The first assignment of error must be sustained. Plaintiff testified that he had had a six months’ engagement at the Steer Mills, which he had given up to enter defendants’ service, and on this fact it was argued to the jury and submitted to them in the charge, that it would be unreasonable to suppose he would have given up that position for a contract such as defendants alleged he made with them. The truth of his alleged agreement with the Steer Mills was therefore relevant to the issue, and the answers of the treasurer of the mill company to the 7th and 8th interrogatories bore direct^ on this subject. They should have been admitted.

The third assignment must also be sustained. The plaintiff and defendant had given conflicting testimony as to the contract, and, after stating to the jury the argument that it would be unreasonable to suppose plaintiff would do as defendants claimed, the learned judge told the jury also to consider any other testimony in the case, and added “ If you believe the evidence of the witness Barker, that evidence may throw light upon his (plaintiff’s) motive and conduct.” Now Barker had testified *17directly as to the contract.

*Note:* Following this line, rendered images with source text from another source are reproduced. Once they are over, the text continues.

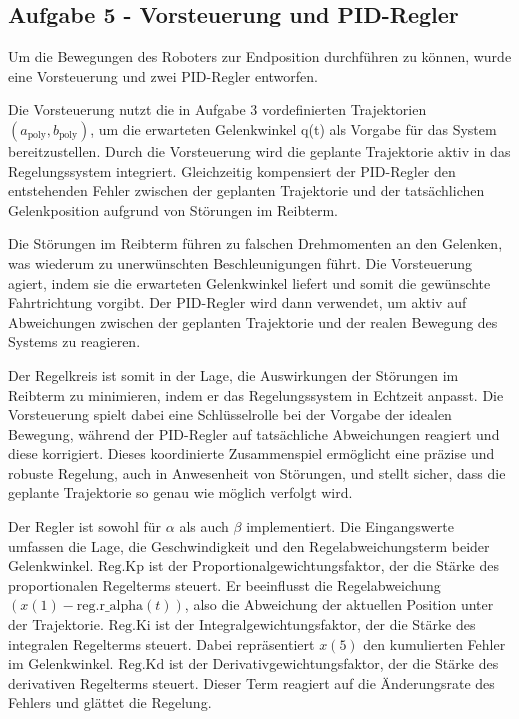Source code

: \subsection*{Aufgabe 5 - Vorsteuerung und PID-Regler}

Um die Bewegungen des Roboters zur Endposition durchführen zu können, wurde eine Vorsteuerung und zwei PID-Regler entworfen.

Die Vorsteuerung nutzt die in Aufgabe 3 vordefinierten Trajektorien $(a_{\text{poly}}, b_{\text{poly}})$, um die erwarteten Gelenkwinkel q(t) als Vorgabe für das System bereitzustellen. Durch die Vorsteuerung wird die geplante Trajektorie aktiv in das Regelungssystem integriert. Gleichzeitig kompensiert der PID-Regler den entstehenden Fehler zwischen der geplanten Trajektorie und der tatsächlichen Gelenkposition aufgrund von Störungen im Reibterm.

Die Störungen im Reibterm führen zu falschen Drehmomenten an den Gelenken, was wiederum zu unerwünschten Beschleunigungen führt. Die Vorsteuerung agiert, indem sie die erwarteten Gelenkwinkel liefert und somit die gewünschte Fahrtrichtung vorgibt. Der PID-Regler wird dann verwendet, um aktiv auf Abweichungen zwischen der geplanten Trajektorie und der realen Bewegung des Systems zu reagieren.

Der Regelkreis ist somit in der Lage, die Auswirkungen der Störungen im Reibterm zu minimieren, indem er das Regelungssystem in Echtzeit anpasst. Die Vorsteuerung spielt dabei eine Schlüsselrolle bei der Vorgabe der idealen Bewegung, während der PID-Regler auf tatsächliche Abweichungen reagiert und diese korrigiert. Dieses koordinierte Zusammenspiel ermöglicht eine präzise und robuste Regelung, auch in Anwesenheit von Störungen, und stellt sicher, dass die geplante Trajektorie so genau wie möglich verfolgt wird.


Der Regler ist sowohl für \(\alpha\) als auch \(\beta\) implementiert. Die Eingangswerte umfassen die Lage, die Geschwindigkeit und den Regelabweichungsterm beider Gelenkwinkel. \(\text{Reg.Kp}\) ist der Proportionalgewichtungsfaktor, der die Stärke des proportionalen Regelterms steuert. Er beeinflusst die Regelabweichung \((x(1) - \text{reg.r\_alpha}(t))\), also die Abweichung der aktuellen Position unter der Trajektorie. \(\text{Reg.Ki}\) ist der Integralgewichtungsfaktor, der die Stärke des integralen Regelterms steuert. Dabei repräsentiert \(x(5)\) den kumulierten Fehler im Gelenkwinkel. \(\text{Reg.Kd}\) ist der Derivativgewichtungsfaktor, der die Stärke des derivativen Regelterms steuert. Dieser Term reagiert auf die Änderungsrate des Fehlers und glättet die Regelung.


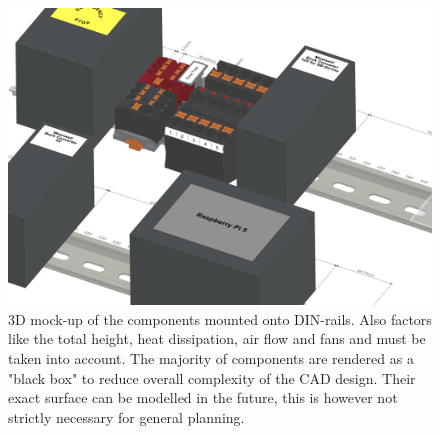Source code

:     \begin{figure}[h!] %
        \vspace{1cm}
        \includegraphics[width=1\linewidth]{contents/figures/diagonal-view_rails.png}
        \caption{3D mock-up of the components mounted onto DIN-rails. Also factors like the total height, heat dissipation, air flow and fans and must be taken into account. The majority of components are rendered as a "black box" to reduce overall complexity of the CAD design. Their exact surface can be modelled in the future, this is however not strictly necessary for general planning.}
        \label{diagonal-cad}
    \end{figure}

Whether his testimony was accurate or not was a question for the jury affecting his credibility, but if they believed him, he proved the contract as defendants alleged it, affirmatively and conclusively, and to say of his testimony that it might “ throw light ” on plaintiff’s motive and conduct was not a full and adequate presentation of its bearing on the case. It tended to divert the attention of the jury from the effect of Barker’s testimony on the very point of the issue, the contract actually made by the parties, to its effect on the mere argument what it was reasonable to suppose the plaintiff would have done.

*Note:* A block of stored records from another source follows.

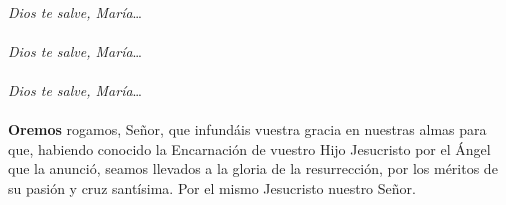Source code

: \\[1mm]
\textit{Dios te salve, María}\ldots\\[1mm]
\\[1mm]
\textit{Dios te salve, María}\ldots\\[1mm]
\\[1mm]
\textit{Dios te salve, María}\ldots\\[1mm]
\ruegapornosotrossalve\\[2mm]
\textbf{Oremos}
 rogamos, Señor, que infundáis vuestra gracia en nuestras almas para que,
habiendo conocido la Encarnación de vuestro Hijo Jesucristo por el Ángel que la anunció,
seamos llevados a la gloria de la resurrección, por los méritos de su pasión y cruz santísima.
Por el mismo Jesucristo nuestro Señor.\\[1mm]
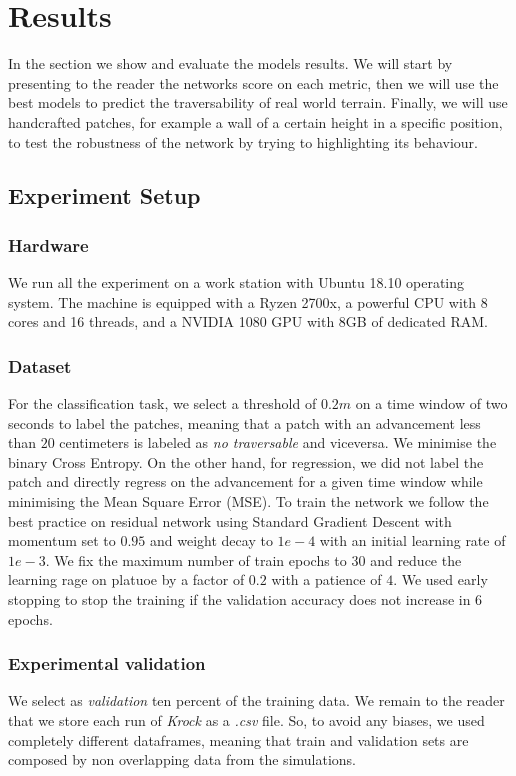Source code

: \documentclass[../document.tex]{subfiles}
\begin{document}
\section{Results}
In the section we show and evaluate the models results. We will start by presenting to the reader the networks score on each metric, then we will use the best models to predict the traversability of real world terrain. Finally, we will use handcrafted patches, for example a wall of a certain height in a specific position, to test the robustness of the network by trying to highlighting its behaviour.
\subsection{Experiment Setup}
\subsubsection{Hardware}
We run all the experiment on a work station with Ubuntu 18.10 operating system. The machine is equipped with a Ryzen 2700x, a powerful CPU with 8 cores and 16 threads, and a NVIDIA 1080 GPU with 8GB of dedicated RAM.
\subsubsection{Dataset}
For the classification task, we select a threshold of $0.2m$ on a time window of two seconds to label the patches, meaning that a patch with an advancement less than $20$ centimeters is labeled as \emph{no traversable} and viceversa. We minimise the binary Cross Entropy. 
On the other hand, for regression, we did not label the patch and directly regress on the advancement for a given time window while minimising the Mean Square Error (MSE). 
To train the network we follow the best practice on residual network \cite{he2015deep} using Standard Gradient Descent with momentum set to $0.95$ and weight decay to $1e-4$ with an initial learning rate of $1e-3$.
We fix the maximum number of train epochs to $30$ and reduce the learning rage on platuoe  by a factor of $0.2$ with a patience of $4$. We used early stopping to stop the training if the validation accuracy does not increase in $6$ epochs.

\subsubsection{Experimental validation}
We select as \emph{validation} ten percent of the training data. We remain to the reader that we store each run of \emph{Krock} as a \emph{.csv} file. So, to avoid any biases, we used completely different dataframes, meaning that train and validation sets are composed by non overlapping data from the simulations.
\end{document}
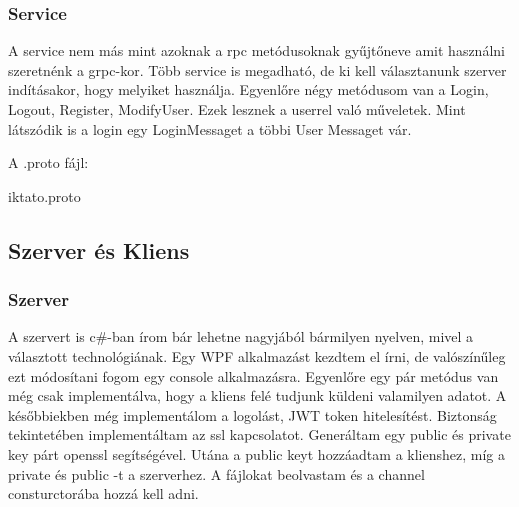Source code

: \documentclass[conference]{IEEEtran}
\begin{document}
\subsubsection{Service}

A service nem más mint azoknak a rpc metódusoknak gyűjtőneve amit használni szeretnénk a grpc-kor. Több service is megadható, de ki kell választanunk szerver indításakor, hogy melyiket használja. Egyenlőre négy metódusom van a Login, Logout, Register, ModifyUser. Ezek lesznek a userrel való műveletek. Mint látszódik is a login egy LoginMessaget a többi User Messaget vár.

A .proto fájl:
\begin{lstinputlisting}{iktato.proto}
	
\end{lstinputlisting}
\subsection{\textbf{Szerver és Kliens}}

\subsubsection{Szerver}

A szervert is c\#-ban írom bár lehetne nagyjából bármilyen nyelven, mivel a választott technológiának. Egy WPF alkalmazást kezdtem el írni, de valószínűleg ezt módosítani fogom egy console alkalmazásra. Egyenlőre egy pár metódus van még csak implementálva, hogy a kliens felé tudjunk küldeni valamilyen adatot. A későbbiekben még implementálom a logolást, JWT token hitelesítést. Biztonság tekintetében implementáltam az ssl kapcsolatot. Generáltam egy public és private key párt openssl segítségével. Utána a public keyt hozzáadtam a klienshez, míg a private és public -t a szerverhez. A fájlokat beolvastam és a channel consturctorába hozzá kell adni.\cite{b4} 
\end{document}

We are obliged also to hold that the fact of plaintiff’s turning in his time and taking his pay by hours, and its bearing on the issue, were not adequately presented to the jury. They were told that it was “ a fact to be considered by you, which may give light in determining what the contract really was. . . . You will however be careful to take the plaintiff’s answer to it, because he said that he gave in that time for the purpose of showing, not what time he made particularly, but the time of the mill, ” etc. This was not only passing too lightly over what should have been the controlling evidence in the case, but immediately neutralizing its effect by an apparent judicial sanction of an explanation that does not explain. Plaintiff’s version of the contract was that he was to have $35.00 a week, without regard to the hours he worked. It is hardly consistent with this that for the weeks in which he worked more than sixty hours he dreAV more than $35.00 pay, but even if this be explained as overwork specially overpaid, and therefore not absolutely irreconcilable with the contract alleged, there is no explanation at all of the acceptance for a week in which there were less than sixty hours of work, of an amount of pay the exact proportion of $35.00 that the number of hours turned in by plaintiff himself were of sixty.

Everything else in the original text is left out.